Il Piano B (all’Euro) del lettore. Dopo che lo scrivente in passato si è sbizzarrito nell’analizzare il famoso Piano B di Paolo Savona (v.articolo), nell’elencare casi concreti di secessione da una confederazione (v.articolo) e, infine, nel presentare gli scenari di una possibile uscita dall’Italia dall’Unione europea (v.articolo), la scorsa settimana avevamo proposto che fossero i lettori a gettare lo sguardo oltre l’Eurozona, partendo da una premessa: al netto dell’ipotesi dell’Europa a due velocità, non esistendo una clausola di recessione dall’Eurozona, chiunque volesse uscire da Eurolandia deve per forza di cose uscire anche dall’Unione europea.
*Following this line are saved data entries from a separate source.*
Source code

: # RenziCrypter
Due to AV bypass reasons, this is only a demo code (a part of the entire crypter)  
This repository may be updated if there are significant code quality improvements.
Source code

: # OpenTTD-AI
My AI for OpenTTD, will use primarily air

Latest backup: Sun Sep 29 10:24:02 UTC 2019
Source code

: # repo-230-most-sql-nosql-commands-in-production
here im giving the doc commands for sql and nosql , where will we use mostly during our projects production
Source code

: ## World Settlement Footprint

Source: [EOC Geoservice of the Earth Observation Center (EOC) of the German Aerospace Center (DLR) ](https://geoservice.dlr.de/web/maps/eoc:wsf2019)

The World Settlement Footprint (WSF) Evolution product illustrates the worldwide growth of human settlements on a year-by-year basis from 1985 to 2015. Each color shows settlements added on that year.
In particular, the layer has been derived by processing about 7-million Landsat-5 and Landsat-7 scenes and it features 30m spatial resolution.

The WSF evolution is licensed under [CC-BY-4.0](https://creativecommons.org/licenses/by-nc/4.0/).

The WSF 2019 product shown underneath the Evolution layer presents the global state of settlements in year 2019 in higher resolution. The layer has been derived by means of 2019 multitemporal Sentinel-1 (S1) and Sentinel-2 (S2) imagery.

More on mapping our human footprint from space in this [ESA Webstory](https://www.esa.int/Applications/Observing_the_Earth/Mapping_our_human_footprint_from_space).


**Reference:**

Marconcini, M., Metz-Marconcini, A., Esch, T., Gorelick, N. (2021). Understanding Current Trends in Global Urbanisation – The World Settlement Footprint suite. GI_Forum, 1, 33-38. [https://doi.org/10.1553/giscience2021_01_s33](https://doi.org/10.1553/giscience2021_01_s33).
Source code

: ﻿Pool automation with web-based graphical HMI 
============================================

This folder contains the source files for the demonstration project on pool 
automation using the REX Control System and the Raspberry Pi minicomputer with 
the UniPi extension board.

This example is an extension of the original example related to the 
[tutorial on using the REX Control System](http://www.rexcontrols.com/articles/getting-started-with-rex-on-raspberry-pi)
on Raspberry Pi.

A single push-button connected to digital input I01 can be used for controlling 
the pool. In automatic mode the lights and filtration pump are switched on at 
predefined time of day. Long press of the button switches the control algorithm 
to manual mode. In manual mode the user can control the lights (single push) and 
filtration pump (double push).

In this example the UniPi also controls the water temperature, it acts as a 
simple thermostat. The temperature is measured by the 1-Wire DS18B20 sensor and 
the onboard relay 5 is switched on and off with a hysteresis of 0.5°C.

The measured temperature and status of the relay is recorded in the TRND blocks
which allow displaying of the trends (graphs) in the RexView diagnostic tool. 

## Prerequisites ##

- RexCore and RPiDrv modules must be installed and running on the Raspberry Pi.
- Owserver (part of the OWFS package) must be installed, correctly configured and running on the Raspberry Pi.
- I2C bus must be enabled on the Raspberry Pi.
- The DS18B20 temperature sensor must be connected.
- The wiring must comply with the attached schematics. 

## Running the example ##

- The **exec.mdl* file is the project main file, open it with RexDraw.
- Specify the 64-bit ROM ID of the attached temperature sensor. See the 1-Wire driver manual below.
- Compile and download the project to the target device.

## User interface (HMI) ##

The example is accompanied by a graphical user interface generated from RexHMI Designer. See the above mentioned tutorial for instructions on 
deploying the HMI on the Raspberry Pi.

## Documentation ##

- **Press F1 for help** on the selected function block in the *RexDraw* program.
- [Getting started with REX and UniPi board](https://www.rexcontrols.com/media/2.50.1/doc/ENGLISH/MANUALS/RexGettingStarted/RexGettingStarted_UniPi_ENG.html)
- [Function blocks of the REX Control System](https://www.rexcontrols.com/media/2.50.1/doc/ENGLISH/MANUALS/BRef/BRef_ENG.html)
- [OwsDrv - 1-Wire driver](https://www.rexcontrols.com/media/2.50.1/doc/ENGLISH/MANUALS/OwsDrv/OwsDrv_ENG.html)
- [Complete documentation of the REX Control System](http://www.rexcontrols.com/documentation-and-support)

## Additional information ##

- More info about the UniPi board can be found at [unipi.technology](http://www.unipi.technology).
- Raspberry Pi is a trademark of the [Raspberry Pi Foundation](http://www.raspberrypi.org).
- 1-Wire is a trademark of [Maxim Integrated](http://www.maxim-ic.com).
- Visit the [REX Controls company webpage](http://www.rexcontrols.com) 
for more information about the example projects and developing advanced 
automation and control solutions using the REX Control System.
Al lettore, sia un convinto europeista sia un accanito euroscettico, avevamo richiesto di illustrare lo scenario della così detta Italexit, l’uscita del nostro Paese dalla moneta unica e dall’Unione, provando a illustrarci la situazione dell’Italia nel breve-medio termine, tenendo buon conto della nostra Costituzione, dei trattati internazionali, delle (inevitabili) reazioni dei Paesi e delle decisioni delle istituzioni coinvolte.
Abbiamo ricevuto molti articoli interessanti e abbiamo deciso di concedere l’onore della pubblicazione a quattro di loro, perché latori di altrettante posizioni originali e distinte tra di loro, che pubblichiamo qui di seguito. In coda, il lettore troverà le considerazioni dello scrivente sul tema dell’Italexit e il tema della prossima settimana. Speriamo che questa rubrica continui a piacervi!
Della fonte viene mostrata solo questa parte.